Blog · Mid-Life Musings · Teaching

My Tired Teacher Soul


The last two months of my school year, like many teachers, is an intense build before an abrupt end. For most, it’s about final exams. For me, it’s about mounting one more major production: dance concert. From April 1 through the first Friday of June, my classes and I are on high productivity mode. We spend every day creating, thinking, problem solving. We are also navigating absenteeism from field trips, senior events, assemblies, all of which put a massive obstacle in front of easy progress.

After the curtain fell on my second to last dance concert, I came across a meme in Instagram that resonated with me at the cellular level. It’s from an account called @theburntoutteacher_, which exactly describes this moment in time. Well, it’s been the last few weeks, months (years?).

As I wrote this, every single point made in this post felt like my exact neurological state.

Sounds are too loud. People are too much. I don’t want to make any decisions, at all. My capacity for caring hard about things is rock bottom. Focus is diffuse. I just want to come home, cocoon and hibernate.

My normal environment has suddenly become too much. Isolation feels better, not because I don’t like my normal existence, but because in the moment, my neurons and dendrites are on fire and they need to cool off. My ears ring in quiet spaces. My eyelids feel heavy. My soul needs a break.

In the weeks following dance concert, I want to clean up, finish grading, and get the hell out. As temperatures rise, I can’t fathom actually teaching anything, even though it’s normally what I do best. Throughout the school year, I spend two or more hours after the end of every school day preparing kids for the next performance project. Now that we have crossed the finish line, it is time recover our bodies and souls.

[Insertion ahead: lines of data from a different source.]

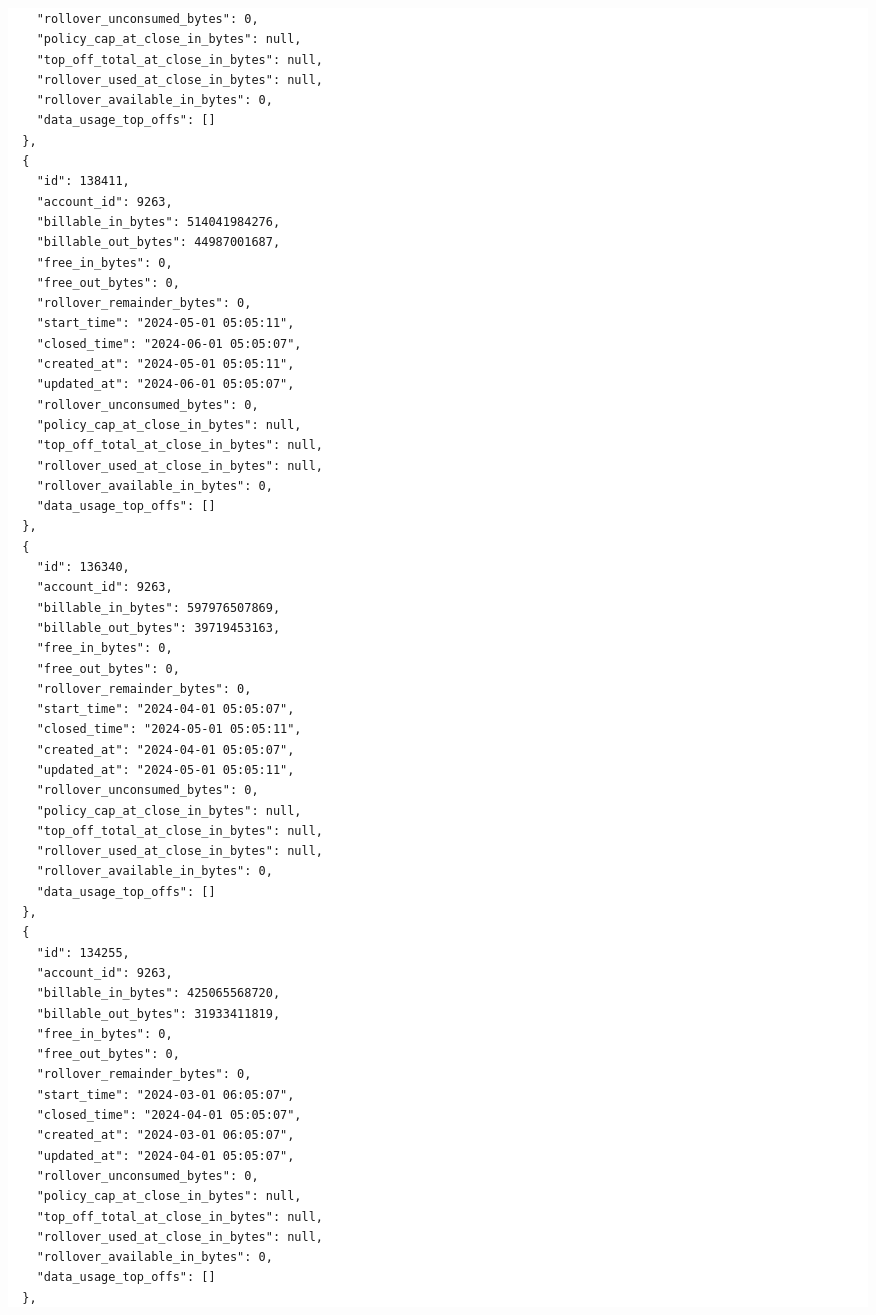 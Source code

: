         "rollover_unconsumed_bytes": 0,
        "policy_cap_at_close_in_bytes": null,
        "top_off_total_at_close_in_bytes": null,
        "rollover_used_at_close_in_bytes": null,
        "rollover_available_in_bytes": 0,
        "data_usage_top_offs": []
      },
      {
        "id": 138411,
        "account_id": 9263,
        "billable_in_bytes": 514041984276,
        "billable_out_bytes": 44987001687,
        "free_in_bytes": 0,
        "free_out_bytes": 0,
        "rollover_remainder_bytes": 0,
        "start_time": "2024-05-01 05:05:11",
        "closed_time": "2024-06-01 05:05:07",
        "created_at": "2024-05-01 05:05:11",
        "updated_at": "2024-06-01 05:05:07",
        "rollover_unconsumed_bytes": 0,
        "policy_cap_at_close_in_bytes": null,
        "top_off_total_at_close_in_bytes": null,
        "rollover_used_at_close_in_bytes": null,
        "rollover_available_in_bytes": 0,
        "data_usage_top_offs": []
      },
      {
        "id": 136340,
        "account_id": 9263,
        "billable_in_bytes": 597976507869,
        "billable_out_bytes": 39719453163,
        "free_in_bytes": 0,
        "free_out_bytes": 0,
        "rollover_remainder_bytes": 0,
        "start_time": "2024-04-01 05:05:07",
        "closed_time": "2024-05-01 05:05:11",
        "created_at": "2024-04-01 05:05:07",
        "updated_at": "2024-05-01 05:05:11",
        "rollover_unconsumed_bytes": 0,
        "policy_cap_at_close_in_bytes": null,
        "top_off_total_at_close_in_bytes": null,
        "rollover_used_at_close_in_bytes": null,
        "rollover_available_in_bytes": 0,
        "data_usage_top_offs": []
      },
      {
        "id": 134255,
        "account_id": 9263,
        "billable_in_bytes": 425065568720,
        "billable_out_bytes": 31933411819,
        "free_in_bytes": 0,
        "free_out_bytes": 0,
        "rollover_remainder_bytes": 0,
        "start_time": "2024-03-01 06:05:07",
        "closed_time": "2024-04-01 05:05:07",
        "created_at": "2024-03-01 06:05:07",
        "updated_at": "2024-04-01 05:05:07",
        "rollover_unconsumed_bytes": 0,
        "policy_cap_at_close_in_bytes": null,
        "top_off_total_at_close_in_bytes": null,
        "rollover_used_at_close_in_bytes": null,
        "rollover_available_in_bytes": 0,
        "data_usage_top_offs": []
      }, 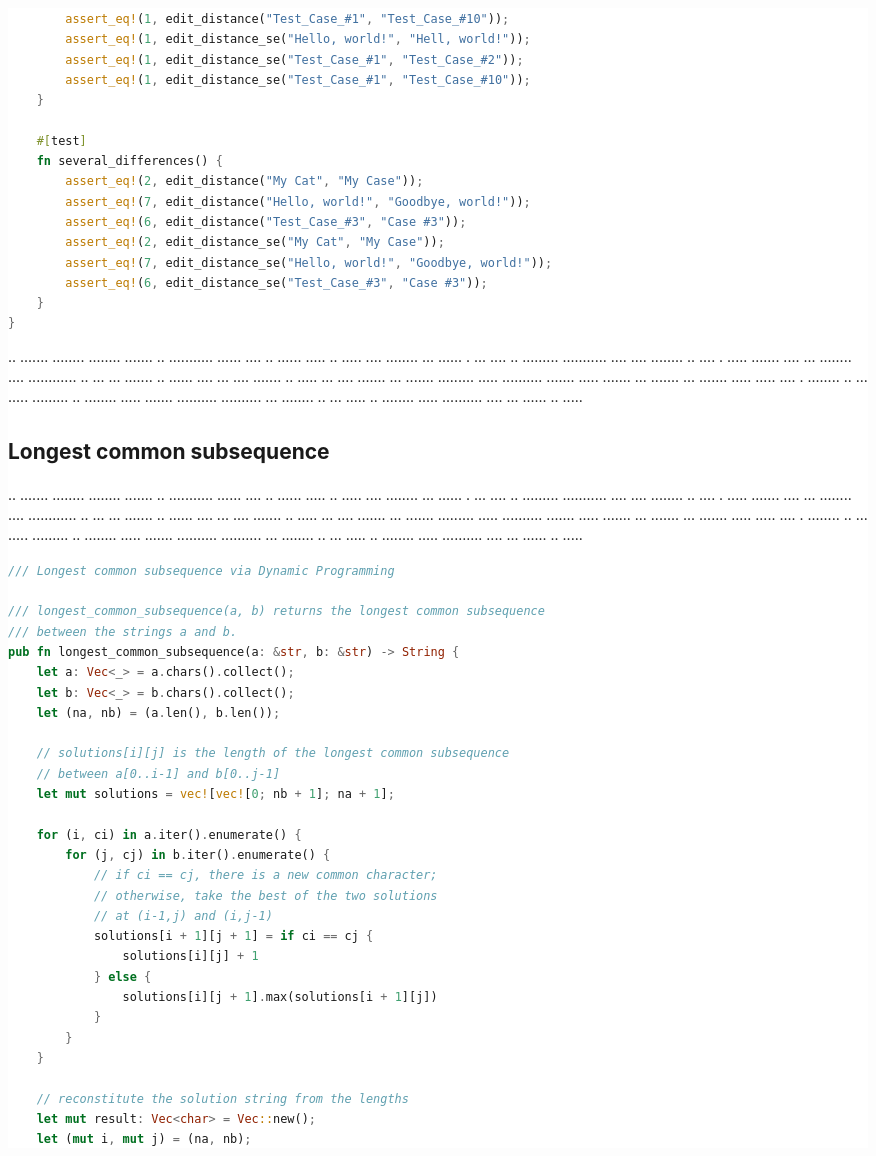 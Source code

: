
 ```rust
        assert_eq!(1, edit_distance("Test_Case_#1", "Test_Case_#10"));
        assert_eq!(1, edit_distance_se("Hello, world!", "Hell, world!"));
        assert_eq!(1, edit_distance_se("Test_Case_#1", "Test_Case_#2"));
        assert_eq!(1, edit_distance_se("Test_Case_#1", "Test_Case_#10"));
    }

    #[test]
    fn several_differences() {
        assert_eq!(2, edit_distance("My Cat", "My Case"));
        assert_eq!(7, edit_distance("Hello, world!", "Goodbye, world!"));
        assert_eq!(6, edit_distance("Test_Case_#3", "Case #3"));
        assert_eq!(2, edit_distance_se("My Cat", "My Case"));
        assert_eq!(7, edit_distance_se("Hello, world!", "Goodbye, world!"));
        assert_eq!(6, edit_distance_se("Test_Case_#3", "Case #3"));
    }
}
```

.. ....... ........ ........ ....... .. ........... ...... .... .. ...... ..... .. ..... .... ........ ... ...... . ... .... .. ......... ........... .... .... ........ .. .... . ..... ....... .... ... ........ .... ............ .. ... ... ....... .. ...... .... ... .... ....... .. ..... ... .... ....... ... ....... ......... ..... .......... ....... ..... ....... ... ....... ... ....... ..... ..... .... . ........ .. ... ..... ......... .. ........ ..... ....... .......... .......... ... ........ .. ... ..... .. ........ ..... .......... .... ... ...... .. .....

## Longest common subsequence

.. ....... ........ ........ ....... .. ........... ...... .... .. ...... ..... .. ..... .... ........ ... ...... . ... .... .. ......... ........... .... .... ........ .. .... . ..... ....... .... ... ........ .... ............ .. ... ... ....... .. ...... .... ... .... ....... .. ..... ... .... ....... ... ....... ......... ..... .......... ....... ..... ....... ... ....... ... ....... ..... ..... .... . ........ .. ... ..... ......... .. ........ ..... ....... .......... .......... ... ........ .. ... ..... .. ........ ..... .......... .... ... ...... .. .....

```rust
/// Longest common subsequence via Dynamic Programming

/// longest_common_subsequence(a, b) returns the longest common subsequence
/// between the strings a and b.
pub fn longest_common_subsequence(a: &str, b: &str) -> String {
    let a: Vec<_> = a.chars().collect();
    let b: Vec<_> = b.chars().collect();
    let (na, nb) = (a.len(), b.len());

    // solutions[i][j] is the length of the longest common subsequence
    // between a[0..i-1] and b[0..j-1]
    let mut solutions = vec![vec![0; nb + 1]; na + 1];

    for (i, ci) in a.iter().enumerate() {
        for (j, cj) in b.iter().enumerate() {
            // if ci == cj, there is a new common character;
            // otherwise, take the best of the two solutions
            // at (i-1,j) and (i,j-1)
            solutions[i + 1][j + 1] = if ci == cj {
                solutions[i][j] + 1
            } else {
                solutions[i][j + 1].max(solutions[i + 1][j])
            }
        }
    }

    // reconstitute the solution string from the lengths
    let mut result: Vec<char> = Vec::new();
    let (mut i, mut j) = (na, nb);
```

Two years ago, I wrote Transitioning to Summer Relaxation: A Teacher’s Journey. It’s all about my slow descent into summer. As the meme above suggests, summer vacation is not an exciting time; it’s recovery time. I don’t need lavish, expensive vacation plans. I need to be home and quietly take care of things I’ve neglected for ten months.

Just as I prepare for the long break, I know I will soon be ramping back up in August for the fall.

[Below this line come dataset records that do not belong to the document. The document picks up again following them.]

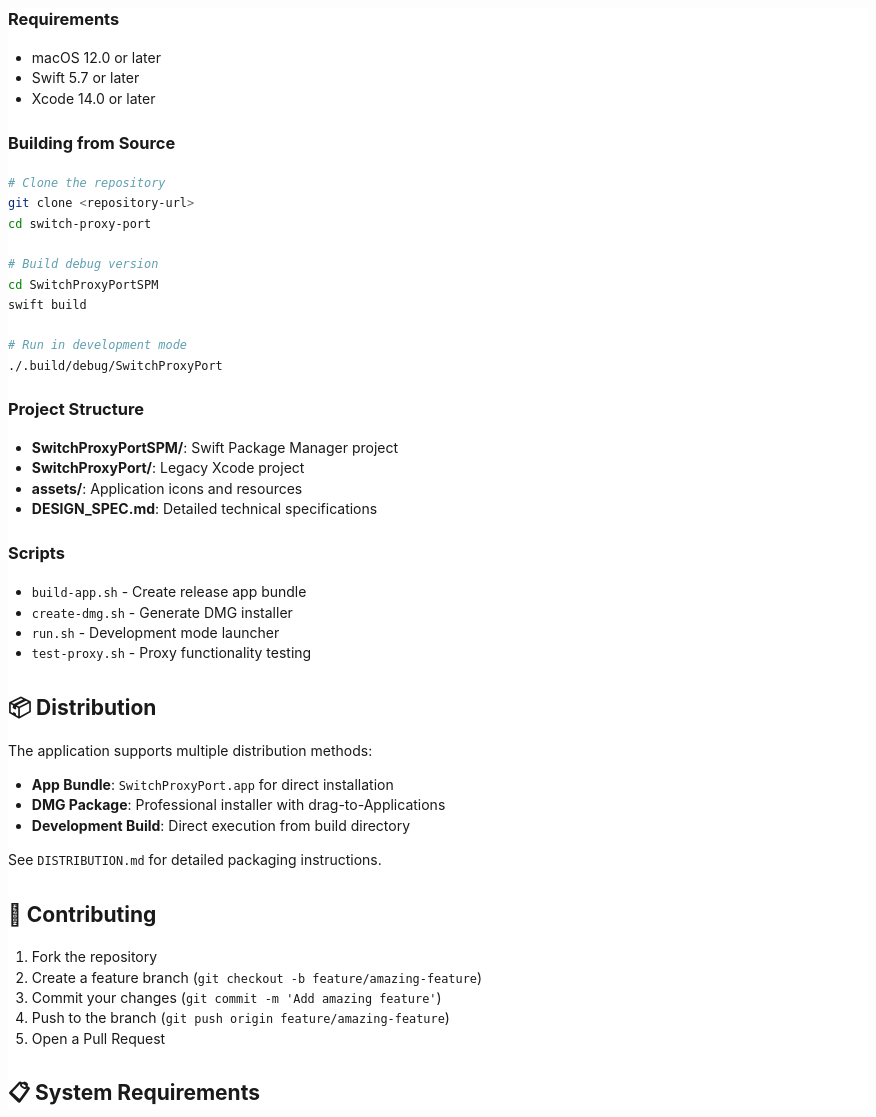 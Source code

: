 ### Requirements
- macOS 12.0 or later
- Swift 5.7 or later
- Xcode 14.0 or later

### Building from Source
```bash
# Clone the repository
git clone <repository-url>
cd switch-proxy-port

# Build debug version
cd SwitchProxyPortSPM
swift build

# Run in development mode
./.build/debug/SwitchProxyPort
```

### Project Structure
- **SwitchProxyPortSPM/**: Swift Package Manager project
- **SwitchProxyPort/**: Legacy Xcode project
- **assets/**: Application icons and resources
- **DESIGN_SPEC.md**: Detailed technical specifications

### Scripts
- `build-app.sh` - Create release app bundle
- `create-dmg.sh` - Generate DMG installer
- `run.sh` - Development mode launcher
- `test-proxy.sh` - Proxy functionality testing

## 📦 Distribution

The application supports multiple distribution methods:

- **App Bundle**: `SwitchProxyPort.app` for direct installation
- **DMG Package**: Professional installer with drag-to-Applications
- **Development Build**: Direct execution from build directory

See `DISTRIBUTION.md` for detailed packaging instructions.

## 🤝 Contributing

1. Fork the repository
2. Create a feature branch (`git checkout -b feature/amazing-feature`)
3. Commit your changes (`git commit -m 'Add amazing feature'`)
4. Push to the branch (`git push origin feature/amazing-feature`)
5. Open a Pull Request

## 📋 System Requirements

And my new reality is that that cycle will happen one more time.

12 months to retirement

I keep mentioning to my students who aren’t graduating that if they want my dance class again, they’d better make sure they get in for next year. As I say that, sad faces and protests happen. While that’s nice and strokes my ego a bit, it’s also my attempt at warning them to be proactive before they miss out on something they want (always the teacher). Adolescents are not known for being the best proactive planners. Sometimes, they need a little (big) jolt to get themselves started.

Some protest, asking why I have to leave.

As the meme suggests, my soul is tired. As a teacher, I always want to bring my best, 10,000% self. Although now, maybe it’s my 105% self. I love being some students’ favorite teacher. And I never want to be remembered as the teacher who isn’t committed or is so detached that they can’t relate to their students. It’s not right. Kids deserve more from their teachers.

There is a shelf-life to being an educator. Decades spent in educational institutions chip away at the joie de vivre of the profession. It’s slow, and if we’re lucky, our love of connections and relationships with young people stalls that process. But it happens. I see it in my older colleagues. I see it in myself.

I want to leave with my students wanting more. The alternative would break my heart.

The first lasts

And so, next September, the lasts will commence. The last first day of school. The last September. The last fall play. The last winter break. The last musical. The last dance concert. The last final exam period. The last time I enter grades.

And the last last day of school.

I write this with a sense of melancholy, since my brain understands these events on a primal level. I don’t remember what it’s like to spend the week after Labor Day anywhere but in the first week of school. But I can say, with conviction, I’m excited to readjust and experience that for the first time in 31 years.

I know that it will be a huge adjustment, and not without a little bit of FOMO. I’ve spent the last several years setting things up for a “smooth” transition to new leadership. I was entrenched in creating the new class and rehearsal studio space that our kids deserve. I am proud of everything I’ve accomplished in my career and how I’ve set up for the torch to be passed.

And, I am yearning to learn who I am outside of a school year. I want to see what else I can do, what other creative ventures I can concoct. Where are the new places I can go? I don’t necessarily need to divest and disappear completely, but the new guard will need me to be gone to establish their traditions, habits and creative relationships. It’s time to give them that space.

Whenever I do return to the building, I want to be an invited special guest. I can pass on some support, perhaps some wisdom and inspiration, and move on.

For now, I’ll be spending some serious time hammocking.